A lost cause, you say? But according to a recent Huffington Post article, "45 percent of Americans believe in ghosts." Less than 40 percent think Darwin was right. We love conspiracy theories, whether they're about 9/11 or the assassination of JFK. Heck, we're pretty sure they're hiding something in Roswell, and a sizable number of us are not at all sure we ever landed on the moon. It's almost as if we'd prefer not to know. We love a good mystery. Remember Twilight Zone? It could happen. "There are more things in heaven and earth than are dreamt of in your philosophy," Hamlet tells Horatio. Oh, how true, how true! And how can you argue against any of this if someone chooses to believe. Someone's faith is hard to shake. It has nothing to do with reason and logic. In fact, reason and logic--the cold, hard facts--can be discomfiting. Faith that doesn't have to answer to logic or reason is, on the other hand, comfortable. I don't think Fulghum has much to worry about. I think given the choice we'd choose ignorance every time.
Take the martial arts, for instance. It's filled with ritual, and we love ritual. Ritual has no rhyme or reason. We get dressed up in strange looking pajama-like clothes and parade around with colorful patches and belts or sashes that establish rank and position and genuflection. We love to bow. We use words that the novice or outsider doesn't know--a special language only for the initiated. We have special names: master, sensei, sempai. We have decorative shrines. We burn incense. And we have faith that all of this is somehow important to our pursuits--that their meaning will be revealed to us in time. But before you know it, we begin to practice all of these things for their own sake. It reminds me of that story by Borges where the tiger comes into the temple and kills someone so often that it is eventually incorporated into the daily rituals of worship. Someone once told me that I should try performing kata outside at night under a full moon. He suggested that I would discover a new level of meaning in my kata--either that or some mystical experience.
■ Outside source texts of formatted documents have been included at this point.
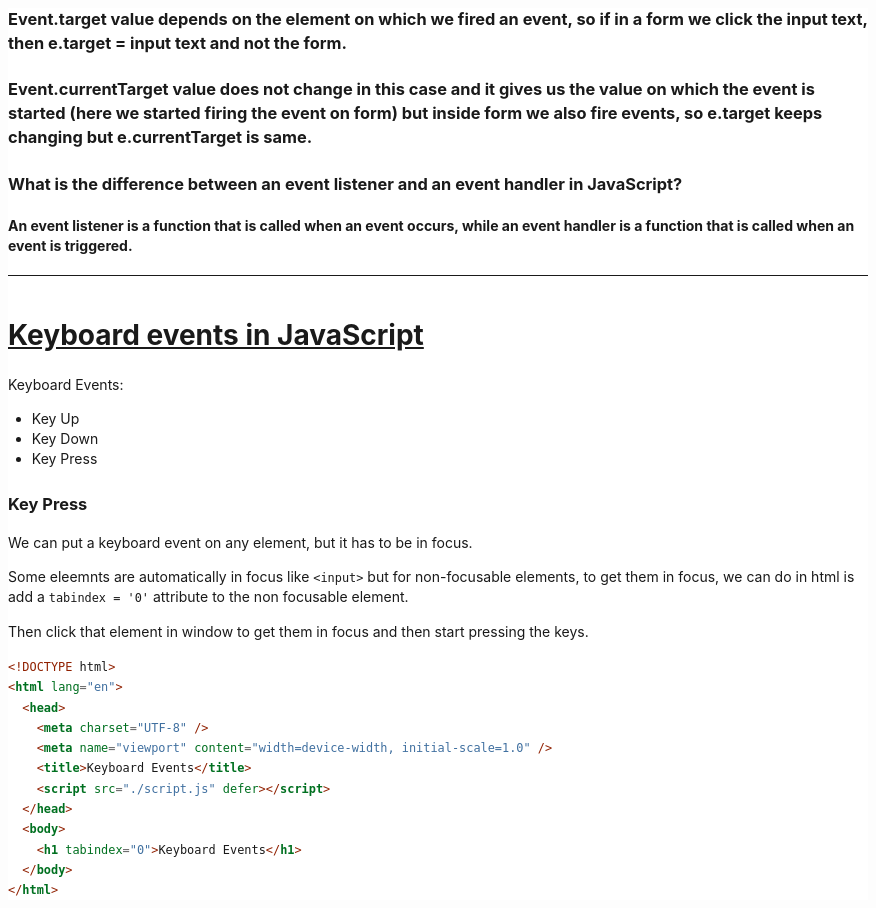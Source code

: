 ### Event.target value depends on the element on which we fired an event, so if in a form we click the input text, then e.target = input text and not the form.

### Event.currentTarget value does not change in this case and it gives us the value on which the event is started (here we started firing the event on form) but inside form we also fire events, so e.target keeps changing but e.currentTarget is same.

### What is the difference between an event listener and an event handler in JavaScript?

#### An event listener is a function that is called when an event occurs, while an event handler is a function that is called when an event is triggered.

---

# [Keyboard events in JavaScript](https://app.procodrr.com/web/courses/6613af35b495b1c7835f280b?chapter=66360a1de9e02f7e46705d24)

Keyboard Events:

- Key Up
- Key Down
- Key Press

### Key Press

We can put a keyboard event on any element, but it has to be in focus.

Some eleemnts are automatically in focus like `<input>` but for non-focusable elements, to get them in focus, we can do in html is add a `tabindex = '0'` attribute to the non focusable element.

Then click that element in window to get them in focus and then start pressing the keys.

```html
<!DOCTYPE html>
<html lang="en">
  <head>
    <meta charset="UTF-8" />
    <meta name="viewport" content="width=device-width, initial-scale=1.0" />
    <title>Keyboard Events</title>
    <script src="./script.js" defer></script>
  </head>
  <body>
    <h1 tabindex="0">Keyboard Events</h1>
  </body>
</html>
```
Mystery. People seem to need mystery. Is this the reason that people are willing to give over their own logic and reason, their control, to someone else, someone who must know...the sensei, the master, the soke? Is lineage the answer? Or popularity? Or the size of one's international organization? Or ethnicity?
Sanseiru |
I'll never understand why the bunkai that some people do doesn't look like the kata that it is supposed to explain. Nor why the bunkai that they practice is not lethal--why the techniques seem to be just a prelude to a sparring match where, of course, all kata technique will be abandoned. Nor why the steps and turns of a technique in kata do not appear in the their bunkai. Nor why there is so little talk of principles that reflect an understanding of a system of movement rather than a collection of an infinite number of techniques. Nor why so many bunkai seem to suggest that the attacker will not hit you with the other hand--the one you have not blocked--even though you have left yourself in a vulnerable position. Just watch most of the bunkai that's shown on the Internet. It's a mystery to me!?!